Ballard also has over 25 years of business management experience.
He has a B.S. in Petroleum Engineering and an MBA. |
Facilities
TORP’s research facilities occupy approximately 4,000 square feet with
laboratories specifically dedicated to oil-recovery research. TORP possesses the
equipment required to formulate chemical systems, to test their performance in
flow tests through rock material, and to analyze fluids and materials.
TORP is also well equipped with instruments to study phase behavior
between various types of gas and hydrocarbons, determine physical properties of
fluid at high pressure/high temperature (HPHT), and test gas/foam flooding
performance through rock material.

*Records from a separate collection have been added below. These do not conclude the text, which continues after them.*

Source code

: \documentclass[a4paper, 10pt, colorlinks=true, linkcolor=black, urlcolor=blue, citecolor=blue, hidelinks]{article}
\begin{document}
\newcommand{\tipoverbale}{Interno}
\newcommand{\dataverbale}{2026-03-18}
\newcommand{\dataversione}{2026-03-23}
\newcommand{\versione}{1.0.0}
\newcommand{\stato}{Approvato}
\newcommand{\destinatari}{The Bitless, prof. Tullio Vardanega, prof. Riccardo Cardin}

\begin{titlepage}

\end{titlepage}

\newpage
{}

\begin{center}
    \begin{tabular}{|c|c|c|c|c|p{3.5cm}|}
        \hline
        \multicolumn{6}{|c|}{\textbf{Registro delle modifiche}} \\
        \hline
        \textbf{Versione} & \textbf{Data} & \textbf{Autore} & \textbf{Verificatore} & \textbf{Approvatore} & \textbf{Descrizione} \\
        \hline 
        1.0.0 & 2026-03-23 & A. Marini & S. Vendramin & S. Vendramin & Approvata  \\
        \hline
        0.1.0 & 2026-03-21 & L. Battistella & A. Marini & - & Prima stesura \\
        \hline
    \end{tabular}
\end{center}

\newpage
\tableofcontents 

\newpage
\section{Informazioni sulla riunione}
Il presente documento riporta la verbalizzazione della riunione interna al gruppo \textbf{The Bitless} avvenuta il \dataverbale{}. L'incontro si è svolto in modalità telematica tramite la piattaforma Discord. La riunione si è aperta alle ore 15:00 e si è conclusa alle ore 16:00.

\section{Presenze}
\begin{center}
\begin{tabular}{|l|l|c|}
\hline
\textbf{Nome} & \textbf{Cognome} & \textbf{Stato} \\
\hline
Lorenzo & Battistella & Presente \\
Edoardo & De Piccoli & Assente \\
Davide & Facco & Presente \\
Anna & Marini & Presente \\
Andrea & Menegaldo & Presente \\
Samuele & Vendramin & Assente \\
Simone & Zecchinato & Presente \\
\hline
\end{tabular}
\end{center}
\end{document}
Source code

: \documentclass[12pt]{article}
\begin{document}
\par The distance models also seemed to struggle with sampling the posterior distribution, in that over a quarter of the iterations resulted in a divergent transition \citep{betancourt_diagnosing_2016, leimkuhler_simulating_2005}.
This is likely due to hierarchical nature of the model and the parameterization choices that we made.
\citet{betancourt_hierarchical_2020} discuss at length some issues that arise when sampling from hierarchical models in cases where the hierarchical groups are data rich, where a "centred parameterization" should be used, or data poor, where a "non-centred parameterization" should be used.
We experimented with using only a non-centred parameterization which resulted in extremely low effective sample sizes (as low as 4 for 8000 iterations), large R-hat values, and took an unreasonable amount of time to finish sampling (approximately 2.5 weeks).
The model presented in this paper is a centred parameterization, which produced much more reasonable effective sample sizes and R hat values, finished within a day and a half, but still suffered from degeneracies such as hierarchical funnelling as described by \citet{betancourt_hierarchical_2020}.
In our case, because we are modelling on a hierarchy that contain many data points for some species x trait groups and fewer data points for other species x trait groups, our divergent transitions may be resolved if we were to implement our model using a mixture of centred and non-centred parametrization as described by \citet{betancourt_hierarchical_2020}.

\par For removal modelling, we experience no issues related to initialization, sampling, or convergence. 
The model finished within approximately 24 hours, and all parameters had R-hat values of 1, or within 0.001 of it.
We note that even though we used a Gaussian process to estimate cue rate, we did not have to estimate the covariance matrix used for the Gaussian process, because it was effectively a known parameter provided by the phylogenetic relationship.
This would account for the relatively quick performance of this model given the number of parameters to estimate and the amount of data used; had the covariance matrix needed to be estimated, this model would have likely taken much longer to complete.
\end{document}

Special instrumentations include:
·
Gas
Chromatography (GC)-FID, GC-TCD, GC-MS-MS
·
Total Organic Carbon/Total Nitrogen (TOC/TN) Analyzer
·
FTIR, UV-Vis, Raman
·
Particle size and zeta potential analyzer
·
Slim-tube apparatus
·
HTHP inline viscometer (Cambridge)
·
HTHP inline densitometer (Anton Par)
·
HTHP core flow test setup
·
HTHP view cell for measurements of interfacial tension, gas solubility and oil
swelling factor
CPE Barati
(Co-PI)’s lab occupies 800 square feet and is
also equipped
to perform many aspects of oil recovery research, including equipment specific
to oil and gas stimulation and improved oil recovery research:
·
HPHT CO2
flooding setup designated for temperature up to 100 °C and pressures up to 3000
psi
·
Core-flooding
setup for both steady state and unsteady state relative permeability
measurements
·
HPHT Rheometer
(300 °C and 5800 psi) used for both fracturing fluids and CO2 foam
rheological measurements
·
HPHT IFT and
contact angle measurement setup
·
A fully
equipped Dynamic Fluid Loss setup including two shear loops
·
Dean-Stark
core cleaning setup
·
Hydraulic
fracture and acid fracture conductivity setup
·
Hydraulic
press and a core holder for stress-strain relation measurements
Both labs also
have high performance computers equipped with 8 cores 512 GB RAM , 12 cores 48
GB of RAM and high performance graphics card for large scale reservoir
simulations. Commercial softwares available in the lab include Ocean, PetroMod,
PipeSim, Techlog, Eclipse and Petrel from Schlumberger, Winprop, IMEX, GEM,
STAR, CMOST from Computer Modeling Group, Inc.